Reproduce the records below exactly; the images should not appear.

Data START

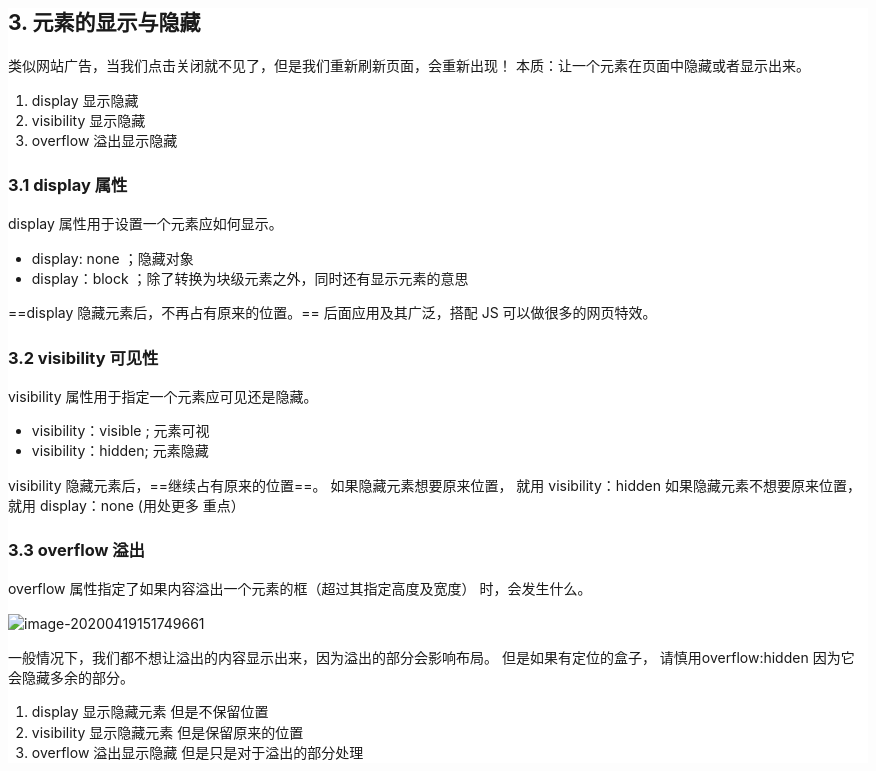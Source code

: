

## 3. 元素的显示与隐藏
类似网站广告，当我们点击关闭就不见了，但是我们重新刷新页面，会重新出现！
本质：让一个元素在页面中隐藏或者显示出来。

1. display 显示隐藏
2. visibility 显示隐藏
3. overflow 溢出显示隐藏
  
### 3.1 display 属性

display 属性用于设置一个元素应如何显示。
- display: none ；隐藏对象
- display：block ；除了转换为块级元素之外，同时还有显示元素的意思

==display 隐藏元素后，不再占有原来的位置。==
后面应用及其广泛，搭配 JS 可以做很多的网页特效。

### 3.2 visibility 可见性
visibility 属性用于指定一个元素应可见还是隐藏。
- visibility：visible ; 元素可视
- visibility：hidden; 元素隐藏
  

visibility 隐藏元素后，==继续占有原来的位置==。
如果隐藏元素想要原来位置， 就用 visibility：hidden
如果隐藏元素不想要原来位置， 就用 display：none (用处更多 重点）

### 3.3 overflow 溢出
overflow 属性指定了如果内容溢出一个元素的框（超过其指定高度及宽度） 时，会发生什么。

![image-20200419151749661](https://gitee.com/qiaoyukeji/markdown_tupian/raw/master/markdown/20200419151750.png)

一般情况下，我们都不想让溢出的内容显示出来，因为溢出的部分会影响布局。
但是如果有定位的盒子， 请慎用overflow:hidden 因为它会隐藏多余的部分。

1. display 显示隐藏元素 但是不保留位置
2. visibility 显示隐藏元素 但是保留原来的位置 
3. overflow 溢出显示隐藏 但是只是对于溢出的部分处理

Data END

_Answer box:_
Source code

:

## 3. 元素的显示与隐藏
类似网站广告，当我们点击关闭就不见了，但是我们重新刷新页面，会重新出现！
本质：让一个元素在页面中隐藏或者显示出来。

1. display 显示隐藏
2. visibility 显示隐藏
3. overflow 溢出显示隐藏
  
### 3.1 display 属性

display 属性用于设置一个元素应如何显示。
- display: none ；隐藏对象
- display：block ；除了转换为块级元素之外，同时还有显示元素的意思

==display 隐藏元素后，不再占有原来的位置。==
后面应用及其广泛，搭配 JS 可以做很多的网页特效。

### 3.2 visibility 可见性
visibility 属性用于指定一个元素应可见还是隐藏。
- visibility：visible ; 元素可视
- visibility：hidden; 元素隐藏
  

visibility 隐藏元素后，==继续占有原来的位置==。
如果隐藏元素想要原来位置， 就用 visibility：hidden
如果隐藏元素不想要原来位置， 就用 display：none (用处更多 重点）

### 3.3 overflow 溢出
overflow 属性指定了如果内容溢出一个元素的框（超过其指定高度及宽度） 时，会发生什么。

![image-20200419151749661](https://gitee.com/qiaoyukeji/markdown_tupian/raw/master/markdown/20200419151750.png)

一般情况下，我们都不想让溢出的内容显示出来，因为溢出的部分会影响布局。
但是如果有定位的盒子， 请慎用overflow:hidden 因为它会隐藏多余的部分。

1. display 显示隐藏元素 但是不保留位置
2. visibility 显示隐藏元素 但是保留原来的位置 
3. overflow 溢出显示隐藏 但是只是对于溢出的部分处理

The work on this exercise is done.